1% artistique autour de l’oeuvre d’André Borderie au Lycée Amyot d’Inville, Senlis – Séance 3

Les élèves ont présenté individuellement leurs projets de mise en valeur de l’œuvre d’André Borderie. Planches d’inspirations, dessins, croquis, peintures, recherches, collages… ont traduit leurs réflexions. Toutes ont reflété une volonté de s’approprier l’œuvre, d’en faire un espace de rencontre, un point de rendez-vous. La mise en lumière est un axe clé pour valoriser l’œuvre, bien pointé par les élèves tant pour l’intérieur que depuis l’extérieur de l’établissement.

Un cheminement est aussi souvent proposé, suggérant une déambulation autour de l’œuvre, avec un mobilier urbain. Quelques élèves ont placé le cartel de l’œuvre au cœur de leur projet de création.

Après avoir vu l’ensemble des travaux proposés par les élèves, les éléments récurrents se sont dégagés et la réflexion s’est portée sur les besoins nécessaires à la réalisation d’un projet commun et pérenne.

En 5 étapes :

  • Traitement de la végétation – sélectionner les végétaux qui peuvent rester autour de la sculpture et ceux qui doivent être enlevés pour permettre sa lisibilité dans une cohérence globale, à réaliser avec les agents techniques du lycée ;
  • Pose d’un gazon résistant suite aux modifications du paysage ;
  • Éclairage de l’œuvre – installation de projecteurs autour de l’œuvre, favorisant un système à énergie solaire si possible ;
  • Création et installation de mobiliers / bancs aux abords de l’œuvre
  • Signalétique: fabrication et installation du cartel de l’œuvre

 

Une exposition en préparation

A travers l’étude de l’œuvre d’André Borderie et les recherches réalisées par les élèves, une exposition prendra place dans la galerie de l’établissement en avril, présentant les études préparatoires, maquettes et photographies.

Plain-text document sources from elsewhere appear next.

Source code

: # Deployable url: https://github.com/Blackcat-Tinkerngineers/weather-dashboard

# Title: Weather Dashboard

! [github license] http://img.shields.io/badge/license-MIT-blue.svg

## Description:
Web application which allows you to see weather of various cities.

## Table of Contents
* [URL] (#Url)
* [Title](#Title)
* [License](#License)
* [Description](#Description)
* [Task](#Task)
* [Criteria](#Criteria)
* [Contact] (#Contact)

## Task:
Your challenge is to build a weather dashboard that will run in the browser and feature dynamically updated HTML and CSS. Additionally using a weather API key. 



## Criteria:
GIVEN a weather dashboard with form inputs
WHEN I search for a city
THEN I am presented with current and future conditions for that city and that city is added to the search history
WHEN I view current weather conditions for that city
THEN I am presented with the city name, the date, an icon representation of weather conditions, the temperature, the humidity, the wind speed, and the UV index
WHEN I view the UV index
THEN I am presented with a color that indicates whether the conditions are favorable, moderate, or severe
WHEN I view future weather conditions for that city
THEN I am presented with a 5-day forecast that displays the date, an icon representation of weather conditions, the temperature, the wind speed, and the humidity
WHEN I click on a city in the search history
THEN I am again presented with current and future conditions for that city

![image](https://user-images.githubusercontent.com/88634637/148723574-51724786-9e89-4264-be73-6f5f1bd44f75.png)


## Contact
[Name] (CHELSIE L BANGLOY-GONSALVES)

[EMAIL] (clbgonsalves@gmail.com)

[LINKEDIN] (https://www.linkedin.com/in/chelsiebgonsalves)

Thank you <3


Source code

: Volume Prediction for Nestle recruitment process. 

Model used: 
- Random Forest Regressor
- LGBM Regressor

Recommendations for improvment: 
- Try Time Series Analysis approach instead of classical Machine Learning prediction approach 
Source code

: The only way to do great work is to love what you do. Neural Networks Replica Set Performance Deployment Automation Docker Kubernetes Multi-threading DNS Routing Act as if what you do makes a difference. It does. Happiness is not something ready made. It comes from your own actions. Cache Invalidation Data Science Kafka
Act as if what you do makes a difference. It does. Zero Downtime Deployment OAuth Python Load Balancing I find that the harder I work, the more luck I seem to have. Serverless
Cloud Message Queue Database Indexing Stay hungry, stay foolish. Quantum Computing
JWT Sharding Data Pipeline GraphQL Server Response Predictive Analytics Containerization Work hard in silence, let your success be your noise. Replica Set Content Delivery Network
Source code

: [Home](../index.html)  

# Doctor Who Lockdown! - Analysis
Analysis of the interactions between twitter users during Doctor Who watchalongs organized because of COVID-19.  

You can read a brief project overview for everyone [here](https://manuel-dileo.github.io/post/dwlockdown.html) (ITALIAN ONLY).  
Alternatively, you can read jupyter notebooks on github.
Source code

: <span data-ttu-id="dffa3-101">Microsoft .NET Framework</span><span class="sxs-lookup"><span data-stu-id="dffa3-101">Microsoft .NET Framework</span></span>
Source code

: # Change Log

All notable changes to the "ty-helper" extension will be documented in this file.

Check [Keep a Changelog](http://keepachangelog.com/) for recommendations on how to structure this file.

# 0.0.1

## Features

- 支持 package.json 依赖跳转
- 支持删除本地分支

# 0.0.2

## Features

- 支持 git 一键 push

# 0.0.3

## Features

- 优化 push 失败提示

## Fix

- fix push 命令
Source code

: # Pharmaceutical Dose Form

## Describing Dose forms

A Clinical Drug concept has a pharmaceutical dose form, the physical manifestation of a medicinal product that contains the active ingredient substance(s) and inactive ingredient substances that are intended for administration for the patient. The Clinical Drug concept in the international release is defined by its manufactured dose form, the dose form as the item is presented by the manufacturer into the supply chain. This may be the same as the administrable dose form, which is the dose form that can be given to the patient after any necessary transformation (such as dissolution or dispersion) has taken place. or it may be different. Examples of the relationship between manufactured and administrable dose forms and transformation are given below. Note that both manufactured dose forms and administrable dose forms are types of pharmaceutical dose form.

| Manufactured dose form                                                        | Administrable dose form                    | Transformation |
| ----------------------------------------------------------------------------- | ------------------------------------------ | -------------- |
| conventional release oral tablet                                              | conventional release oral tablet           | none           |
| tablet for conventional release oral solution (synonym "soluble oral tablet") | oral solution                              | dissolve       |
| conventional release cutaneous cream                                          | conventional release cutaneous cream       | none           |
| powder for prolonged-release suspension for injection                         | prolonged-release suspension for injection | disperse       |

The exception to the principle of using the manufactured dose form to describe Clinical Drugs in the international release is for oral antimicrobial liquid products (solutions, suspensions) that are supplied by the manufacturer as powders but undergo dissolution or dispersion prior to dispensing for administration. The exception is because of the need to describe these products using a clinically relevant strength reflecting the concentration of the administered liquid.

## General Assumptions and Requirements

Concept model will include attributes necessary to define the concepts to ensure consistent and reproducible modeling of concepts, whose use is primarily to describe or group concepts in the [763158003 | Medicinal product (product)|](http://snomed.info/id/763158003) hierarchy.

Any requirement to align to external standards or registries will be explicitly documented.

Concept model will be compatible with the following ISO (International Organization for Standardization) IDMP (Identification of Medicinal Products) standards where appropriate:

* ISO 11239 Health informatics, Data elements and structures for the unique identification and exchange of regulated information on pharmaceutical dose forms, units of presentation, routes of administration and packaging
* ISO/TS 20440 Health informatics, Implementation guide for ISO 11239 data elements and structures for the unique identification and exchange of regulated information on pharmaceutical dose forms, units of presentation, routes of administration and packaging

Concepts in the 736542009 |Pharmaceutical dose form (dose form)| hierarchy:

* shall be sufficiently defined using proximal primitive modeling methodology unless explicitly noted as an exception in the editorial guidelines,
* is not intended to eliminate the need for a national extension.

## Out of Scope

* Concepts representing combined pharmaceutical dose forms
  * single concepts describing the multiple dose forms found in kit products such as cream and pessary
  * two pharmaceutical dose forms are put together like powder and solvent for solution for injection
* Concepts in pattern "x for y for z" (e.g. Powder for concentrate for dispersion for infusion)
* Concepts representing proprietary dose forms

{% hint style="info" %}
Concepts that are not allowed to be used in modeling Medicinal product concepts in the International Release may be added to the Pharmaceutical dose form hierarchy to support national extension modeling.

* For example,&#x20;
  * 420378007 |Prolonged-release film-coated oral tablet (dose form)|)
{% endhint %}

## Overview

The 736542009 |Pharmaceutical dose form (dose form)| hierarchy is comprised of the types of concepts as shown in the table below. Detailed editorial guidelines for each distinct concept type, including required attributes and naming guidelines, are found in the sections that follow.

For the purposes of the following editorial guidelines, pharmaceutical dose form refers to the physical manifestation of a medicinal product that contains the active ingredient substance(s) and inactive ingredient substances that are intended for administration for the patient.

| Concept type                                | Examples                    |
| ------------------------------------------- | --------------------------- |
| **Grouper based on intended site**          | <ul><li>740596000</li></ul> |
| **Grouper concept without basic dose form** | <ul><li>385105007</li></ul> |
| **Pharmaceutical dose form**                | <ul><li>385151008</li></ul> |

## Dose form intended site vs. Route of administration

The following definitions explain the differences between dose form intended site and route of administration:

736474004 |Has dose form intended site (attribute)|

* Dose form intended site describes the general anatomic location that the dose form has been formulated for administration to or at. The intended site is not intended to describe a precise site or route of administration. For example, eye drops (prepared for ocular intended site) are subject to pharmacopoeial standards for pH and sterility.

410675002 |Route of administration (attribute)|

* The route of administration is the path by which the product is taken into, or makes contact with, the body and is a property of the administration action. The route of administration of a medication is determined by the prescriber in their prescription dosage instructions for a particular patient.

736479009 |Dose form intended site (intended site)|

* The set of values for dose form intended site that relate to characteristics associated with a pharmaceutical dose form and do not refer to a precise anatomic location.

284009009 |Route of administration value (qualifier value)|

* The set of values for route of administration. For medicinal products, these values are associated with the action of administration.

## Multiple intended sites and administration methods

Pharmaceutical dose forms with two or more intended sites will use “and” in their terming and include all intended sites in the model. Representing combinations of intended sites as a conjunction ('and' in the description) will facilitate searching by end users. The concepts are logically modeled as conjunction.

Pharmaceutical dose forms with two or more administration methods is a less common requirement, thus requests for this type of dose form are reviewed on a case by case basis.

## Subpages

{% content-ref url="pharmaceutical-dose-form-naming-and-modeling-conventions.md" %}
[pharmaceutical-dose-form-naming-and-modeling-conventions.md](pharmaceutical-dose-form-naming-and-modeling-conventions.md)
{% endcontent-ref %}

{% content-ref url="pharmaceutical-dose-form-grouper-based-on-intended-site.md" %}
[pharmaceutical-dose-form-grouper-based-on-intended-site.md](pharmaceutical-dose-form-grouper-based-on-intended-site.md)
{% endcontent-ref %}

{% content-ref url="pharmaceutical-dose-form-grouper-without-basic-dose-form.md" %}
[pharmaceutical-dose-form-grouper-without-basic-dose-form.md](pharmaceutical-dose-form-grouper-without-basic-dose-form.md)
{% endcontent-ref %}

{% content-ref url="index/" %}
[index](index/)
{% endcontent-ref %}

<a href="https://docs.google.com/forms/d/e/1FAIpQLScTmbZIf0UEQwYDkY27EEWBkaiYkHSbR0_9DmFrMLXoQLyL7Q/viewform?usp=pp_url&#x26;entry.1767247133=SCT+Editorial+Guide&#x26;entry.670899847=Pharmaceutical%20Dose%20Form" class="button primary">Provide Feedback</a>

Les élèves se répartissent les phases de préparation comme suit :

  • Groupe 1 : présentation du projet,
  • Groupe 2 : 1% artistique,
  • Groupe 3 : biographie de l’artiste,
  • Groupe 4 : cartel et présentation de l’œuvre

L’ensemble constituant la médiation de l’exposition et du projet.

Le prochain rendez-vous aura lieu sur le terrain, face à l’œuvre, avec les agents techniques du lycée, pour lancer la première étape : redonner de la visibilité à l’œuvre d’André Borderie.